TASK TO COMPLETE> Which lines in the data below contain the word "both"? Return each of them.

RECORDS SHOWN>
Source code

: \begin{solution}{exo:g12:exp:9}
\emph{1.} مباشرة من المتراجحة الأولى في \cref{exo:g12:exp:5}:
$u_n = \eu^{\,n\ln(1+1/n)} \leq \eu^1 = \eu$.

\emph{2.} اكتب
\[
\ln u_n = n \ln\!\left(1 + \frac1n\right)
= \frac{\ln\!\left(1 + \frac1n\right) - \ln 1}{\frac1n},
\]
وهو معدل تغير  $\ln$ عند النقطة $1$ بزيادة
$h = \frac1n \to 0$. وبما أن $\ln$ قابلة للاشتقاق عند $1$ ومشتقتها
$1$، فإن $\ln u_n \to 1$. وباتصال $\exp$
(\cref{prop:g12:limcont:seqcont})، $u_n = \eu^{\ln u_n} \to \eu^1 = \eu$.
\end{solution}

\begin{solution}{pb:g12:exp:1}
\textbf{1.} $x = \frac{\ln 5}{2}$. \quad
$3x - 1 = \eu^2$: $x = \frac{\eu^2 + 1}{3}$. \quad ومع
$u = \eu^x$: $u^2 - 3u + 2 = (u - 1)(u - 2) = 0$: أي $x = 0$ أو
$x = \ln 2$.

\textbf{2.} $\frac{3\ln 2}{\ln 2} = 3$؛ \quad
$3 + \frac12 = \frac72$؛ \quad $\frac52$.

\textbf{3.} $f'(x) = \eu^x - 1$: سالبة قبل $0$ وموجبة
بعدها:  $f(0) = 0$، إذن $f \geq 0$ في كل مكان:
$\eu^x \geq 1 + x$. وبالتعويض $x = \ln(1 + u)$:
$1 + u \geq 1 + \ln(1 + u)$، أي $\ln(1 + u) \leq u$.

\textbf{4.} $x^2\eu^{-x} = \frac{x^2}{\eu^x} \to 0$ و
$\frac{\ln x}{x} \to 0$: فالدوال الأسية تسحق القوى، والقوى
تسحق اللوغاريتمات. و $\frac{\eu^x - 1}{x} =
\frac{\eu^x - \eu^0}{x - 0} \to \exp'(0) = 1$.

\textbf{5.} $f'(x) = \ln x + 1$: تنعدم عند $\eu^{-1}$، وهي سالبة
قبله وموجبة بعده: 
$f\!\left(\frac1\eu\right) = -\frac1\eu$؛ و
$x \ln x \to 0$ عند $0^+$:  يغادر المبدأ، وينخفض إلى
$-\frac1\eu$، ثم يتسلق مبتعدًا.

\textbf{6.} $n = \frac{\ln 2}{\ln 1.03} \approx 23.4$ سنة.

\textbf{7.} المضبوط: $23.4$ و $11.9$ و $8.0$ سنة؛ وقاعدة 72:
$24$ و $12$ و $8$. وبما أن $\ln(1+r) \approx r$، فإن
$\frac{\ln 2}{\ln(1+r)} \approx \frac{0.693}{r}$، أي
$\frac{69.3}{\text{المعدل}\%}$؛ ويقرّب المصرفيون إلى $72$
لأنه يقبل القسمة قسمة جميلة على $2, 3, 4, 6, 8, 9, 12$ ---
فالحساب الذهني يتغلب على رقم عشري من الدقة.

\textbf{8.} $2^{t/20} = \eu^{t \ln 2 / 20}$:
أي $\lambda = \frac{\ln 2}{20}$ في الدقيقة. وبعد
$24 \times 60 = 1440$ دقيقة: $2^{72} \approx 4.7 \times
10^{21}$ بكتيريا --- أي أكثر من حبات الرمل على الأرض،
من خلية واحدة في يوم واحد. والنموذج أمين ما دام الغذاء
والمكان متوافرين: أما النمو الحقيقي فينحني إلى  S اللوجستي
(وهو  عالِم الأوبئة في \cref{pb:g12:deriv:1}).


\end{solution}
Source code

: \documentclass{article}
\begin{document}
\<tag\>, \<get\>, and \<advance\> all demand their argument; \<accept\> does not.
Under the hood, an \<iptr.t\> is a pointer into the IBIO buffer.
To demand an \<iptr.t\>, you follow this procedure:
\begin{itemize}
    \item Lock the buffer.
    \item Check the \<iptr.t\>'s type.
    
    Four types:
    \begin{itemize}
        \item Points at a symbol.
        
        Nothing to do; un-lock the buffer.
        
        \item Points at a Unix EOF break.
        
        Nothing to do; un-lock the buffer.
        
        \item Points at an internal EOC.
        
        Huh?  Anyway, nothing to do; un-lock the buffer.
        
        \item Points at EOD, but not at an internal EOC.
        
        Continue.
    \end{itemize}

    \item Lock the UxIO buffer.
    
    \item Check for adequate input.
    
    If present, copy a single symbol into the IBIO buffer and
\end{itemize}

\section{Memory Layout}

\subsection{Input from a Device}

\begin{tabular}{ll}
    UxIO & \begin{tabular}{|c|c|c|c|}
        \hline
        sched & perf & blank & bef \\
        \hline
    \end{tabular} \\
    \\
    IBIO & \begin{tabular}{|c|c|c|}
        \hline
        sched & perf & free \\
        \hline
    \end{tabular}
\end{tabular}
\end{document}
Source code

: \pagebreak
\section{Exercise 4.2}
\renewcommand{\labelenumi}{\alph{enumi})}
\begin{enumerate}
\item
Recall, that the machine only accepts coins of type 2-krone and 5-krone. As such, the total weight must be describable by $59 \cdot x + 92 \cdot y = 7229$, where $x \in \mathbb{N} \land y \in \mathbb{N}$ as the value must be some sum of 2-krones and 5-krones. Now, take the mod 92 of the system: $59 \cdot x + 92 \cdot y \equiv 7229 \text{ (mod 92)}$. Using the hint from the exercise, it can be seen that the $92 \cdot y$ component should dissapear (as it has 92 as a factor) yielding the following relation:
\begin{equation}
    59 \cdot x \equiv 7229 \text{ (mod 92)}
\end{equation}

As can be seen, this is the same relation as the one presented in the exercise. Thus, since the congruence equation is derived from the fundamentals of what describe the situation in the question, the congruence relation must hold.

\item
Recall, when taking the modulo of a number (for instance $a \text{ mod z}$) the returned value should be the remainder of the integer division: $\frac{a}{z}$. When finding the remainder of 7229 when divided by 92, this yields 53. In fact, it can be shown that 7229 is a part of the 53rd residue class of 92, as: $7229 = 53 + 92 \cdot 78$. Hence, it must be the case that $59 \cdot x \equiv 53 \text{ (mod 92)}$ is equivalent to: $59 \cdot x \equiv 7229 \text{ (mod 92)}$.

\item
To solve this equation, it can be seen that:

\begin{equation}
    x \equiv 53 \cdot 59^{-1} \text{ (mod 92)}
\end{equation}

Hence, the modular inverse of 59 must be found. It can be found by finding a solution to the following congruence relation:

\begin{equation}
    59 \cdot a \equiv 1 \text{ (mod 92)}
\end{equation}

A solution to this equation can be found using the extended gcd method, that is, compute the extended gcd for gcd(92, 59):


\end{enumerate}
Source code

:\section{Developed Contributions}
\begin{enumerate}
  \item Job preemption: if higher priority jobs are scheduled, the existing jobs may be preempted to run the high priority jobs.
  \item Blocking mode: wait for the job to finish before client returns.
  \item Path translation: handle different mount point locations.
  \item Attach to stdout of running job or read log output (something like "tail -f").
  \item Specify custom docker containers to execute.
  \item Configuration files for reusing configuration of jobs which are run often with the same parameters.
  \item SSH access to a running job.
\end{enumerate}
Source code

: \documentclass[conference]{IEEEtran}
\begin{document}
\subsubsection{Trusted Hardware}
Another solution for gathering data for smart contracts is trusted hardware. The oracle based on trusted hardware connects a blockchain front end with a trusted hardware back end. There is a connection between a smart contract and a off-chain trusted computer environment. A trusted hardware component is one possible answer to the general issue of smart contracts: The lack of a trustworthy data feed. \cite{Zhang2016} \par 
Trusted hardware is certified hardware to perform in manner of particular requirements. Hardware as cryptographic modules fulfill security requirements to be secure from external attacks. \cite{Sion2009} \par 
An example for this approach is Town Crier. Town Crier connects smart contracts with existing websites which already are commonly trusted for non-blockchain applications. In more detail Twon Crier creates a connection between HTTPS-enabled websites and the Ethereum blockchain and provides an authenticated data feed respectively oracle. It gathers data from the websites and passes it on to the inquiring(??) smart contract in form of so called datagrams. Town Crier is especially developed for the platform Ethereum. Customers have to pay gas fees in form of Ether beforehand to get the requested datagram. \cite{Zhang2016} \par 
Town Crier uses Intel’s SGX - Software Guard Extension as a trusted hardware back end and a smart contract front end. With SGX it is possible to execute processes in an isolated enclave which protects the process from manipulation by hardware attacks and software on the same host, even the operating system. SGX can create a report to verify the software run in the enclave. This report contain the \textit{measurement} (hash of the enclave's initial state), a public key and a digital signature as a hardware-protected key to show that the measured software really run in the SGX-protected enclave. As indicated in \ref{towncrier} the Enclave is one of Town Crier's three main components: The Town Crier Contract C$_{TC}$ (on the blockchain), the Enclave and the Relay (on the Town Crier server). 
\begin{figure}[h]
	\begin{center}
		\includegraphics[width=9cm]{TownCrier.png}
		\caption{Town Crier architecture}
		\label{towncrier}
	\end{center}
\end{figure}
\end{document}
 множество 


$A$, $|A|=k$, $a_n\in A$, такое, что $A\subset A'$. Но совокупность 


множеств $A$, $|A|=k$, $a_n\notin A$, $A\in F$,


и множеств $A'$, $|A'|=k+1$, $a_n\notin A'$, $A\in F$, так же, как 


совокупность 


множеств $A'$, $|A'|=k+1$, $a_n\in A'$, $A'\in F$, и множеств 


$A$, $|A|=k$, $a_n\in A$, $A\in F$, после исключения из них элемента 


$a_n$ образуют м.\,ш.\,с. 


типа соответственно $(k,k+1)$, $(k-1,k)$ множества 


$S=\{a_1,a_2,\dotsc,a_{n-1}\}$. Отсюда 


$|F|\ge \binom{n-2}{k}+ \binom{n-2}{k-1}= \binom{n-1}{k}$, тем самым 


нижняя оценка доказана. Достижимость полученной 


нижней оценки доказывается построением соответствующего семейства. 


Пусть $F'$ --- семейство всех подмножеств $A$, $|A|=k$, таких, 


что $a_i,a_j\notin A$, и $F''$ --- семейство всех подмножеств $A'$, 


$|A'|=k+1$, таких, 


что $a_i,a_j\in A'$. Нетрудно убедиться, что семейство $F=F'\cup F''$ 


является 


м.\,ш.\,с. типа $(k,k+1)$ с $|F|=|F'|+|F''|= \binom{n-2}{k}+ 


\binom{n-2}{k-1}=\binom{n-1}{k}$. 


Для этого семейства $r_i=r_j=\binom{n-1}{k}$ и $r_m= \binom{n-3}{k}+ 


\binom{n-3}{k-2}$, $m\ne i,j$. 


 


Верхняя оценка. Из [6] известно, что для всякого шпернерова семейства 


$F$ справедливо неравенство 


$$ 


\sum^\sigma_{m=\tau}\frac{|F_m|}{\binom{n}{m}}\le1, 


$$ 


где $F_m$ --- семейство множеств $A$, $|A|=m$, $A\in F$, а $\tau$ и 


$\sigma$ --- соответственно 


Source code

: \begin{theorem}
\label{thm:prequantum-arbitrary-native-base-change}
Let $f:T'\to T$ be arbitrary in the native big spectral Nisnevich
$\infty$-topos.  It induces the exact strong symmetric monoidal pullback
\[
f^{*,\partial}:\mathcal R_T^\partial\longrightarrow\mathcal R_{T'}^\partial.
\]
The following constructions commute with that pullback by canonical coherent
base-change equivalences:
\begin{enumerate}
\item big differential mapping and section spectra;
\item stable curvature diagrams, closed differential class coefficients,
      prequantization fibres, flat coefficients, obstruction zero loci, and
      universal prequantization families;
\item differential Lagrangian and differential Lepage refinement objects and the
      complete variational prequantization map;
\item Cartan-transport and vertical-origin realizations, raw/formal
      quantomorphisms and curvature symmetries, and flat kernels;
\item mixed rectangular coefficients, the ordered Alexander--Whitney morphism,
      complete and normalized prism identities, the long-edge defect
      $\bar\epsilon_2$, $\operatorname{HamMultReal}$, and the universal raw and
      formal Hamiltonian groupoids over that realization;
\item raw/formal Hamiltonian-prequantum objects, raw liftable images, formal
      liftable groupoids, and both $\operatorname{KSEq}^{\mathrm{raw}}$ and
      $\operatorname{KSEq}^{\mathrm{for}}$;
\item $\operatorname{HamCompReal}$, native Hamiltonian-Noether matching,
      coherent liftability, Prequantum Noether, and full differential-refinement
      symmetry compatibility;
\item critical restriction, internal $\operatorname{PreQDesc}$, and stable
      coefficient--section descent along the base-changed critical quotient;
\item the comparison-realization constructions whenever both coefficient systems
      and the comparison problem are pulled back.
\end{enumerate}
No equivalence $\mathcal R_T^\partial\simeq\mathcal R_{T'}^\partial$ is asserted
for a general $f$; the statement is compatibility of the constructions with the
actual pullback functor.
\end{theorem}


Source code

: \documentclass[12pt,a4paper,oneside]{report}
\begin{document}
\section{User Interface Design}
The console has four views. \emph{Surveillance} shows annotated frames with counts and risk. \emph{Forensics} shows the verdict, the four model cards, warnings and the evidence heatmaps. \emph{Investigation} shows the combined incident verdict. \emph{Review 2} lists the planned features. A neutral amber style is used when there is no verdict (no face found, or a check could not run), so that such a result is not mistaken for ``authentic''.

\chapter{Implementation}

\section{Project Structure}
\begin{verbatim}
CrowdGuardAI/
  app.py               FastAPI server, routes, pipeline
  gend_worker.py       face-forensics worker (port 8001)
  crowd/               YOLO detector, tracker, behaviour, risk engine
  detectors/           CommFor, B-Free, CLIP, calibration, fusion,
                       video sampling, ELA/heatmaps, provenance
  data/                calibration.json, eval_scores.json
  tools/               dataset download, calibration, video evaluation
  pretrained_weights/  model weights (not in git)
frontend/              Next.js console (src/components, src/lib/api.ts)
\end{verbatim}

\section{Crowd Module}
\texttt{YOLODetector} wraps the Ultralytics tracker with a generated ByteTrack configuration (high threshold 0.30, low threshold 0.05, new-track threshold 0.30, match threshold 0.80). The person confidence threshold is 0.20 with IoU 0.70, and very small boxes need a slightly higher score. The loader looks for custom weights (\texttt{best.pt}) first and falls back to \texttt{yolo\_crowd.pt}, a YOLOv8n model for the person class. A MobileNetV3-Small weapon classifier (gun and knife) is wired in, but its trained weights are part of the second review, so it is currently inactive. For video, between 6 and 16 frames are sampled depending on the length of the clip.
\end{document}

TASK OUTPUT>
      liftable groupoids, and both $\operatorname{KSEq}^{\mathrm{raw}}$ and
\item the comparison-realization constructions whenever both coefficient systems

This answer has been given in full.